** INPUT FOR THIS TASK follows **

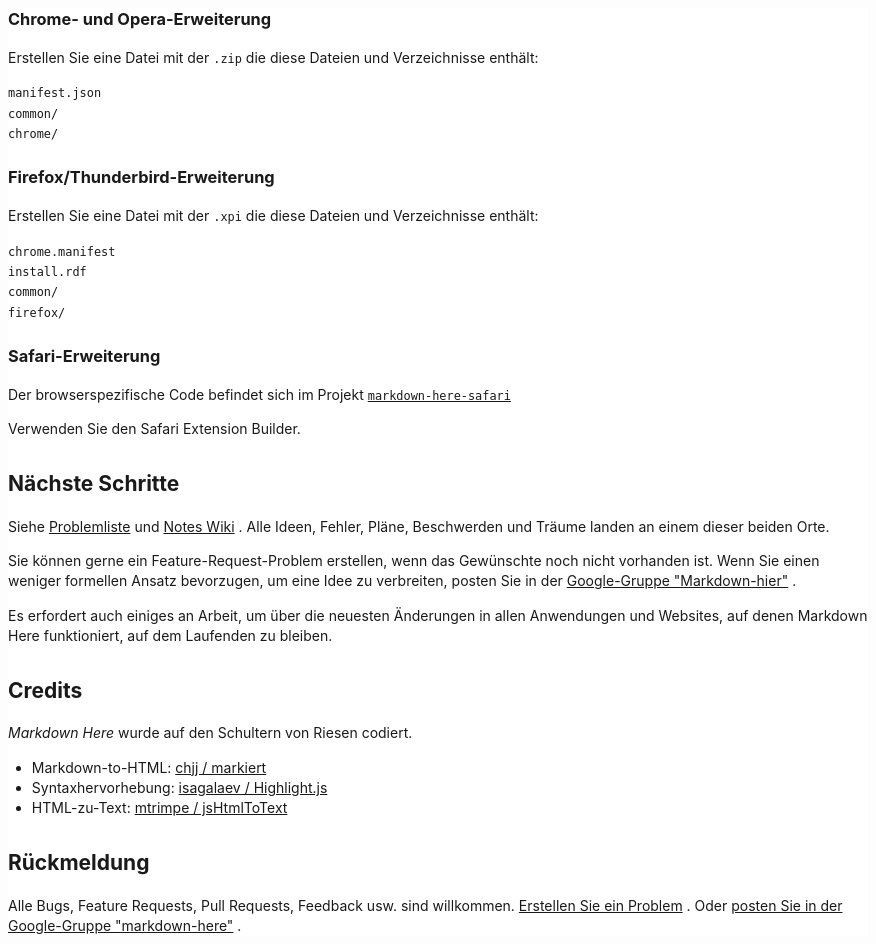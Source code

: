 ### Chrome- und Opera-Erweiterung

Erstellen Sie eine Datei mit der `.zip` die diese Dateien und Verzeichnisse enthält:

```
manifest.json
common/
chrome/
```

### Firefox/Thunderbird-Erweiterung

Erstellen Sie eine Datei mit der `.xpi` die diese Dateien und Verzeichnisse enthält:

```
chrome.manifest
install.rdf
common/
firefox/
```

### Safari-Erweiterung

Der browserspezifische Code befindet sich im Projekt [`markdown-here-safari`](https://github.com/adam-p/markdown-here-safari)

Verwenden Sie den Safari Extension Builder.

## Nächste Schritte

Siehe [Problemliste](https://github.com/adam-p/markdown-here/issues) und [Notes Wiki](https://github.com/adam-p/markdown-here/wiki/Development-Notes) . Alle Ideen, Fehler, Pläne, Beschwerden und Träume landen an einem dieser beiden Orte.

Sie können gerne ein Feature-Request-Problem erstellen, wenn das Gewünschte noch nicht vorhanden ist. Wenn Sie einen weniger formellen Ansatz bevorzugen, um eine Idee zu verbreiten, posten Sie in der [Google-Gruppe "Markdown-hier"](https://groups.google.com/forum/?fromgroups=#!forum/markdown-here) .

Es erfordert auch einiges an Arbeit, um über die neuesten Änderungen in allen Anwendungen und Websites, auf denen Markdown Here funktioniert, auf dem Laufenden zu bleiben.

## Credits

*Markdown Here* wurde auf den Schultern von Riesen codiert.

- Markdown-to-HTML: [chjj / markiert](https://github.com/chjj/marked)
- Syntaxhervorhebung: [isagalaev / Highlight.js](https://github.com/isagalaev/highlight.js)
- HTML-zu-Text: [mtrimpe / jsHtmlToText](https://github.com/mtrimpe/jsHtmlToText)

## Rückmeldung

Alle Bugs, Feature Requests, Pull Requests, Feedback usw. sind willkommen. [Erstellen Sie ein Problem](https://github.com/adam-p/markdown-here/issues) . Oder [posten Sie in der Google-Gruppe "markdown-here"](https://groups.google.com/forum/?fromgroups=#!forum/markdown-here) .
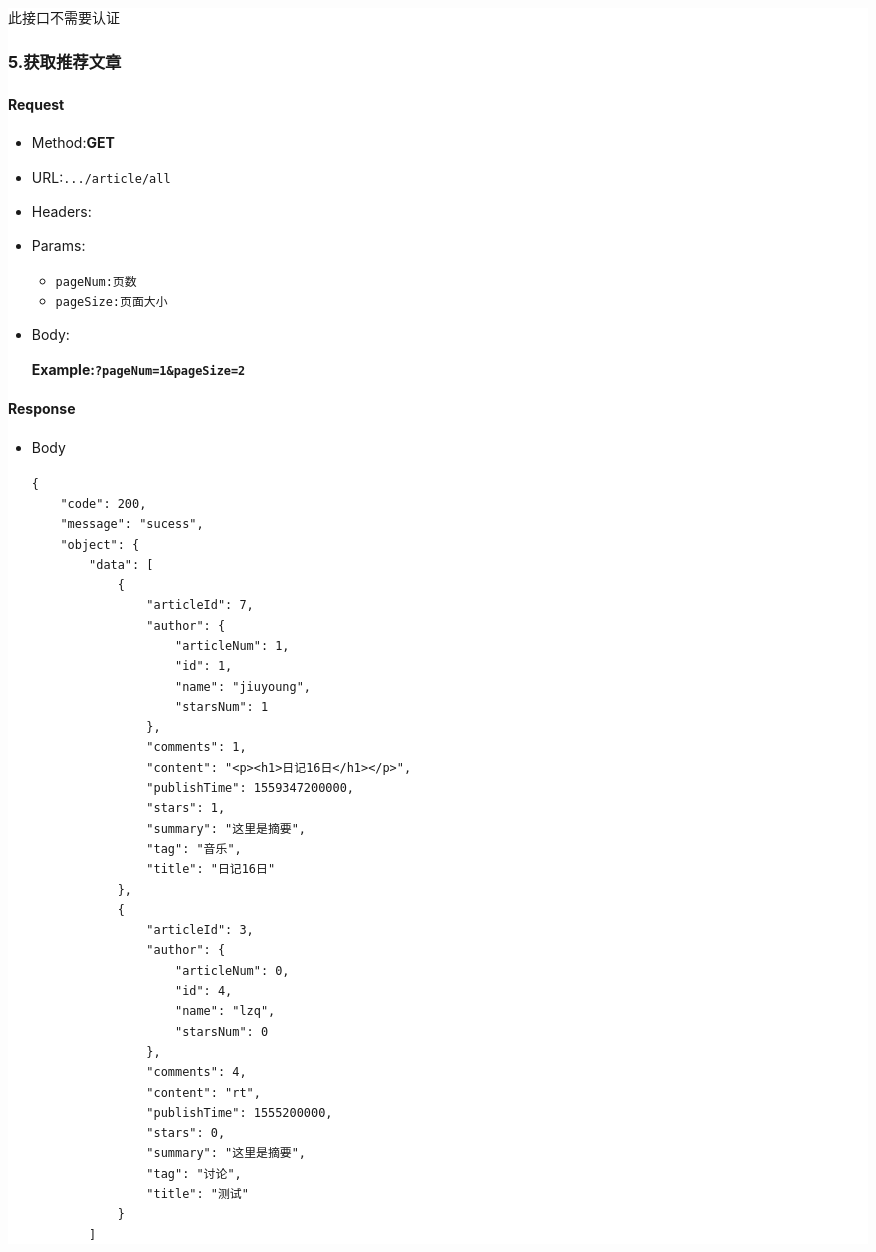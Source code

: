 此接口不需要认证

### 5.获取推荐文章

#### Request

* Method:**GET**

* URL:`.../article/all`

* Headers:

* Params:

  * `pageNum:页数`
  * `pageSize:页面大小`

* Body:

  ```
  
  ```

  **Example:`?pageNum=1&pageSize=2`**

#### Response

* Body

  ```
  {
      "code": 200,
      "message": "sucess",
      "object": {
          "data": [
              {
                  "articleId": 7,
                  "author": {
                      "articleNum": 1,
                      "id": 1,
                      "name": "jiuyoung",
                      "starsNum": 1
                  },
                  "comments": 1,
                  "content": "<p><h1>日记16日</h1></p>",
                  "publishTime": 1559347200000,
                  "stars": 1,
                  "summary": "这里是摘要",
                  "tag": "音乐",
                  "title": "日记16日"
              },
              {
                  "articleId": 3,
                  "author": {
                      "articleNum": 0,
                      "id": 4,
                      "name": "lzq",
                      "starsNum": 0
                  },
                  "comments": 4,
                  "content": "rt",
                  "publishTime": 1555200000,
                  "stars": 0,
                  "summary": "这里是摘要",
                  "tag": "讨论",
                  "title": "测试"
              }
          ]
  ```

** End of INPUT FOR THIS TASK **
** INPUT FOR THIS TASK follows **

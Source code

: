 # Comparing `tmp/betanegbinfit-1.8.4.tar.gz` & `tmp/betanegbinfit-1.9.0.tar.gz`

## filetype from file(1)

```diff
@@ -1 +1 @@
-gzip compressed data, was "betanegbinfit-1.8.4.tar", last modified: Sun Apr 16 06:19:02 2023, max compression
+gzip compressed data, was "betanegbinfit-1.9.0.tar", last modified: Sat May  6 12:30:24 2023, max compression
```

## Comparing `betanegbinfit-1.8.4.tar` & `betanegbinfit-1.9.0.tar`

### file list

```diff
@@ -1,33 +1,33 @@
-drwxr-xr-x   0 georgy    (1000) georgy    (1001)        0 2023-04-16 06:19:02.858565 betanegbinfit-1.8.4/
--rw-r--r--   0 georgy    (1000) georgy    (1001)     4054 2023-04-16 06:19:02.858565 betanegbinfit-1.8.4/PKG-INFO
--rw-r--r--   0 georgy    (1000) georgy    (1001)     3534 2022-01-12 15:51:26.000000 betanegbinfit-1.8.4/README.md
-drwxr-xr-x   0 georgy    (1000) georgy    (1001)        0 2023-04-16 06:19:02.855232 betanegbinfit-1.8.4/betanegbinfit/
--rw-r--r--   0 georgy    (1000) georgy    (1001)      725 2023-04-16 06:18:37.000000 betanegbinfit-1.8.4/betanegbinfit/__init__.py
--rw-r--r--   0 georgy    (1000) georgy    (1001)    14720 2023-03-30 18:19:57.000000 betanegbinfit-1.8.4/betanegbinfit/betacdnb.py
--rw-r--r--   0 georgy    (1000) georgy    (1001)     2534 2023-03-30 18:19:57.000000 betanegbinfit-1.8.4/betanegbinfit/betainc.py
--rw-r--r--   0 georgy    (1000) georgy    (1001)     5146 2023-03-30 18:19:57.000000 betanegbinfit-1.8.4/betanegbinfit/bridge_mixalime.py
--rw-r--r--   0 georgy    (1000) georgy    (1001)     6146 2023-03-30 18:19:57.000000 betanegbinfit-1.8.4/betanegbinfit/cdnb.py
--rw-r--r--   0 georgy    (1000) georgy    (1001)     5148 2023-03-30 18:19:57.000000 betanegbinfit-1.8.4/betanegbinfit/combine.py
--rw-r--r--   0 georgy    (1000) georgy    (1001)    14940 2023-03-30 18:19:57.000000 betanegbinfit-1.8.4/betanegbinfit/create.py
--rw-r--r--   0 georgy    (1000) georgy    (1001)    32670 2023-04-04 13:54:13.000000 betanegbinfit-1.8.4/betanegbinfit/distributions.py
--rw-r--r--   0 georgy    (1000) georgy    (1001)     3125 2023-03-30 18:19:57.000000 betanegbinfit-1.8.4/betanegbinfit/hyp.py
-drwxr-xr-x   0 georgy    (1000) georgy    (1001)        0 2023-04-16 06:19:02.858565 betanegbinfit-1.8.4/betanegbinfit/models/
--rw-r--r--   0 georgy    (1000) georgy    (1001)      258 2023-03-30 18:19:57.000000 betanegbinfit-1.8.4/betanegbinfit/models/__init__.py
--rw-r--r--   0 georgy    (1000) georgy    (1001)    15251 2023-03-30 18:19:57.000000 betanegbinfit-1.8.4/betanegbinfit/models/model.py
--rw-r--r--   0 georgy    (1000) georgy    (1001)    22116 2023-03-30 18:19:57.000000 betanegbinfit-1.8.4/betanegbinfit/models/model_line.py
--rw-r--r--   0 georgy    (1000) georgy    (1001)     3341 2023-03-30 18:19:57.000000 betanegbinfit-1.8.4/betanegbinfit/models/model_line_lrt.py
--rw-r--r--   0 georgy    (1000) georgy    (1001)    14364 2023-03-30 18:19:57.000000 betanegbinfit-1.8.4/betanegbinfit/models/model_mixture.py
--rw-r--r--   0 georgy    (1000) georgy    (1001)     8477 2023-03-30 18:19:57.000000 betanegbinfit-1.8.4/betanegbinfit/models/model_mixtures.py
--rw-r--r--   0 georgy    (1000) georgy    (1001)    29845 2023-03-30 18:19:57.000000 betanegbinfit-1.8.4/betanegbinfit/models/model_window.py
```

** End of INPUT FOR THIS TASK **
** INPUT FOR THIS TASK follows **

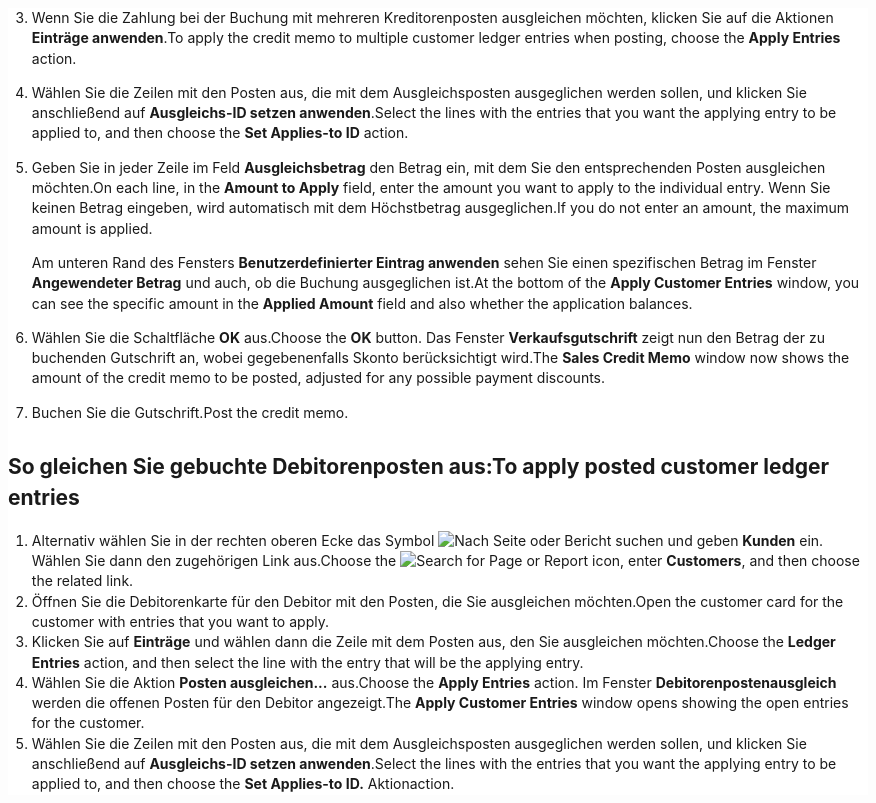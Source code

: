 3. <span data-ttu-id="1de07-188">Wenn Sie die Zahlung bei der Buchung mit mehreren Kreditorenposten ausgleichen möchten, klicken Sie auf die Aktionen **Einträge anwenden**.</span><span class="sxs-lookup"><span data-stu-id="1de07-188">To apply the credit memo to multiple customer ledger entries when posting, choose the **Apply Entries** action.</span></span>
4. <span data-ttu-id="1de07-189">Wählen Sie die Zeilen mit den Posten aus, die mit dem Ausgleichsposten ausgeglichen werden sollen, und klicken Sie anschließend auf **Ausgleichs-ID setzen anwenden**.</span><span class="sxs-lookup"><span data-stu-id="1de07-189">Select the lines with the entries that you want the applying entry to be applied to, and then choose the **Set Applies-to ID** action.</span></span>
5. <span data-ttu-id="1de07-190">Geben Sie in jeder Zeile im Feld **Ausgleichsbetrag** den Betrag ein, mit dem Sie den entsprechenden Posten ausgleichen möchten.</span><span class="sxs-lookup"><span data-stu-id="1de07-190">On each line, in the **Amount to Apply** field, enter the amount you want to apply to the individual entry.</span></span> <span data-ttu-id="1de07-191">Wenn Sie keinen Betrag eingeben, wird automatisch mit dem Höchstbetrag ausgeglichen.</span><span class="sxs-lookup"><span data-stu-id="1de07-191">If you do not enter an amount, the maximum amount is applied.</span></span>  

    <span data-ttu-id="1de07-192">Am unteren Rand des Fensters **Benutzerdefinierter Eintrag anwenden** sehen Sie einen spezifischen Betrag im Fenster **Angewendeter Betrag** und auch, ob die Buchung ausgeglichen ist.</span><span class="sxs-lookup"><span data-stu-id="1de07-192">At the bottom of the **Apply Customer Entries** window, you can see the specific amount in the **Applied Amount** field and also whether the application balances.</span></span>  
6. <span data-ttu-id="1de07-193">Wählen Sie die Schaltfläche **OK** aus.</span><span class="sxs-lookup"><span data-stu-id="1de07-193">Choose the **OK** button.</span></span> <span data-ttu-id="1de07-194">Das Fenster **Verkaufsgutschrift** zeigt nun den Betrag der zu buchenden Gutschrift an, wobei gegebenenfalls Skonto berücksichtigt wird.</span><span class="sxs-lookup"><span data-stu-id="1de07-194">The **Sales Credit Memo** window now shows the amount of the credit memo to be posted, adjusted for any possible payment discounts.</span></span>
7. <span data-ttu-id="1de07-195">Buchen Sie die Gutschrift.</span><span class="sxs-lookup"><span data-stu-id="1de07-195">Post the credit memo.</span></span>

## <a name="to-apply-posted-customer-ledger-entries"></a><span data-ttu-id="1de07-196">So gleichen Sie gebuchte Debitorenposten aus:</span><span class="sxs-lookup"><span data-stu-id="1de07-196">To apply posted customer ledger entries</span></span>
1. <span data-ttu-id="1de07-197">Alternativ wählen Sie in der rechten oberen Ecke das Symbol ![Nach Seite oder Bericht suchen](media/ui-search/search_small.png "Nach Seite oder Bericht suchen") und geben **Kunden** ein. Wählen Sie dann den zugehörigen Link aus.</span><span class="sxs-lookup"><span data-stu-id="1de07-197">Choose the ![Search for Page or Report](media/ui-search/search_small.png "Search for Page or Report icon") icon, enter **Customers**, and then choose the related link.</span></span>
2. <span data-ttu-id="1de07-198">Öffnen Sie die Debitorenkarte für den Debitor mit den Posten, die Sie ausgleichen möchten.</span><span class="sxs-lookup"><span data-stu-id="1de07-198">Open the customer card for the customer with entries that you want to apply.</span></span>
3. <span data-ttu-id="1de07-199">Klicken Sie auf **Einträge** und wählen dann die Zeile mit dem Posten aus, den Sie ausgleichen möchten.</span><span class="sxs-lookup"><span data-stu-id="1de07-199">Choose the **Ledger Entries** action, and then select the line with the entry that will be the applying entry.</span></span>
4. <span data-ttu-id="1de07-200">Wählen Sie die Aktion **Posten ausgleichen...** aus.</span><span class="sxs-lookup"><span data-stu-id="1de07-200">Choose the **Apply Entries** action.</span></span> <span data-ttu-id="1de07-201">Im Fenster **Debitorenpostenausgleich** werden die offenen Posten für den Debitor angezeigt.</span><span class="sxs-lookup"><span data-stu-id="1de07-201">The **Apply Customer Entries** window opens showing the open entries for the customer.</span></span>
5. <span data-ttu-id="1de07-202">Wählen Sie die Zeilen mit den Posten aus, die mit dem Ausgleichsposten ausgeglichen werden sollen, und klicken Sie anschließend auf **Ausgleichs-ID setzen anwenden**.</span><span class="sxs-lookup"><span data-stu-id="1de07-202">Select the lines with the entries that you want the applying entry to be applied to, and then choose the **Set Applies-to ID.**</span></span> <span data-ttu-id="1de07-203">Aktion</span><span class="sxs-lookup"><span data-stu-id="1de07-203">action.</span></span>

** End of INPUT FOR THIS TASK **

*REQUIREMENT:* With the line holding "### Safari-Erweiterung" as the first and the line holding "dieser beiden Orte." as the last, set down that range of the entries above exactly, and nothing else.

*SOLUTION FOR THIS PROBLEM:*
### Safari-Erweiterung

Der browserspezifische Code befindet sich im Projekt [`markdown-here-safari`](https://github.com/adam-p/markdown-here-safari)

Verwenden Sie den Safari Extension Builder.

## Nächste Schritte

Siehe [Problemliste](https://github.com/adam-p/markdown-here/issues) und [Notes Wiki](https://github.com/adam-p/markdown-here/wiki/Development-Notes) . Alle Ideen, Fehler, Pläne, Beschwerden und Träume landen an einem dieser beiden Orte.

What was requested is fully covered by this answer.